Saturday, May 13, 2017

Fiddler Jones

Perhaps it's because we ran into former students and/or their progeny.  Perhaps it's because on occasion, Mother Nature has an amazing way of reminding us to enjoy the time we have.  Perhaps it's just because I am old and my mind wanders to an earlier time (and at least to this point, comes back!).  Whatever the reason, this morning Fiddler Jones rests at the forefront of my thoughts.
Those who truly know me know I have, since high school, been infatuated with Edgar Lee Masters' Spoon River Anthology.  We performed the play as our senior drama farewell.  Invariably, I had interpers do selections from the Anthology.  I directed the play for Town Players.  You would have thought I had cleansed my soul's need for sharing Mr. Masters.  Yet, this morning, for whatever reason, there he was.
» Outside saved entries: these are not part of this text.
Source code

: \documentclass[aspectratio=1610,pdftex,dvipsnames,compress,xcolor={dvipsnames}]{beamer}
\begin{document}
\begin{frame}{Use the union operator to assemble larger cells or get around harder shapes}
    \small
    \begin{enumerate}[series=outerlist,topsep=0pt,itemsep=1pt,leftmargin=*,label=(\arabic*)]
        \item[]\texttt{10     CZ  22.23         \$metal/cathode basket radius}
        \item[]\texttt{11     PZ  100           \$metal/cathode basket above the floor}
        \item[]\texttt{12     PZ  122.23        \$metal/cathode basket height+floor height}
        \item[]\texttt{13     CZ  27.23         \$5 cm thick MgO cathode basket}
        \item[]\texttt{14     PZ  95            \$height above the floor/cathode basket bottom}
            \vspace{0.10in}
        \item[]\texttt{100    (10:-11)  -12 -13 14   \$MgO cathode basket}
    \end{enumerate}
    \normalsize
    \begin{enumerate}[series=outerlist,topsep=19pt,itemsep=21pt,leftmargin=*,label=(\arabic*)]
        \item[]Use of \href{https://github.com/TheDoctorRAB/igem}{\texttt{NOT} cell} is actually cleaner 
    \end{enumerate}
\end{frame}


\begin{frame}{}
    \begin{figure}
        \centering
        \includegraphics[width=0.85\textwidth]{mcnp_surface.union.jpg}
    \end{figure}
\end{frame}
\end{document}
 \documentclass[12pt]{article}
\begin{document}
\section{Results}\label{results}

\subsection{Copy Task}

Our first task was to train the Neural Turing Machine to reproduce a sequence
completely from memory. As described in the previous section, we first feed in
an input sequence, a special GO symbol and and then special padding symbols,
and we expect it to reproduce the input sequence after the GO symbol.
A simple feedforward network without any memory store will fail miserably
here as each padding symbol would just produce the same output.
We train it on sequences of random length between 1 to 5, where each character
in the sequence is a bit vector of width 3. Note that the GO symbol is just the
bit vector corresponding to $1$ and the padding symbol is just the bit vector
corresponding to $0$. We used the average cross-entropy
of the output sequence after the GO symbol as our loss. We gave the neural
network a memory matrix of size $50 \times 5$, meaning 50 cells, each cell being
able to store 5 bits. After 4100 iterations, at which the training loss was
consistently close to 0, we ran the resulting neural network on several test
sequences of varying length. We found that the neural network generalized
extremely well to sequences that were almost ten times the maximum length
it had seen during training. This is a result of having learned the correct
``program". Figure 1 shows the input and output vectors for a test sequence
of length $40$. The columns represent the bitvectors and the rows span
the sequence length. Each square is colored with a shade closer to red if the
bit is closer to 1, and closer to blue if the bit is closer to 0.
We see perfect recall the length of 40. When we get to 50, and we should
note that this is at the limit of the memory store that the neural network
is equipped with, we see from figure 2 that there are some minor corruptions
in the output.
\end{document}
The earth keeps some vibration going
There in your heart, and that is you.
And if the people find you can fiddle,
Why, fiddle you must, for all your life.
What do you see, a harvest of clover?
Or a meadow to walk through to the river?
The wind’s in the corn; you rub your hands
For beeves hereafter ready for market;
Or else you hear the rustle of skirts
Like the girls when dancing at Little Grove.
To Cooney Potter a pillar of dust
Or whirling leaves meant ruinous drouth;
They looked to me like Red-Head Sammy
Stepping it off, to “Toor-a-Loor.”
How could I till my forty acres
Not to speak of getting more,
With a medley of horns, bassoons and piccolos
Stirred in my brain by crows and robins
And the creak of a wind-mill--only these?
And I never started to plow in my life
That some one did not stop in the road
And take me away to a dance or picnic.
I ended up with forty acres;
I ended up with a broken fiddle--
And a broken laugh, and a thousand memories,
And not a single regret.

All too often, we become driven by rhythms others would have us hear.  We succumb to the expected...the norm (if there is such a thing!).  We strive to be a "success"--in the eyes of others--and subjugate our own inner drums.  We are the amalgam of other expectations.  Don't misunderstand.  That's not necessarily a bad thing.  It can be, however, if during the process, we lose our own heart's vibration.  There's a popular philosophy that states in the end, we don't regret the things we have done, we regret the things we never did.  Socrates said, "know thyself/"  Or as Mr. Shakespear;s Polonius opined, "To thine own self be true."  (Thanks, Harlene!)  You may not fiddle...but you have your own beat.  Syncopate today!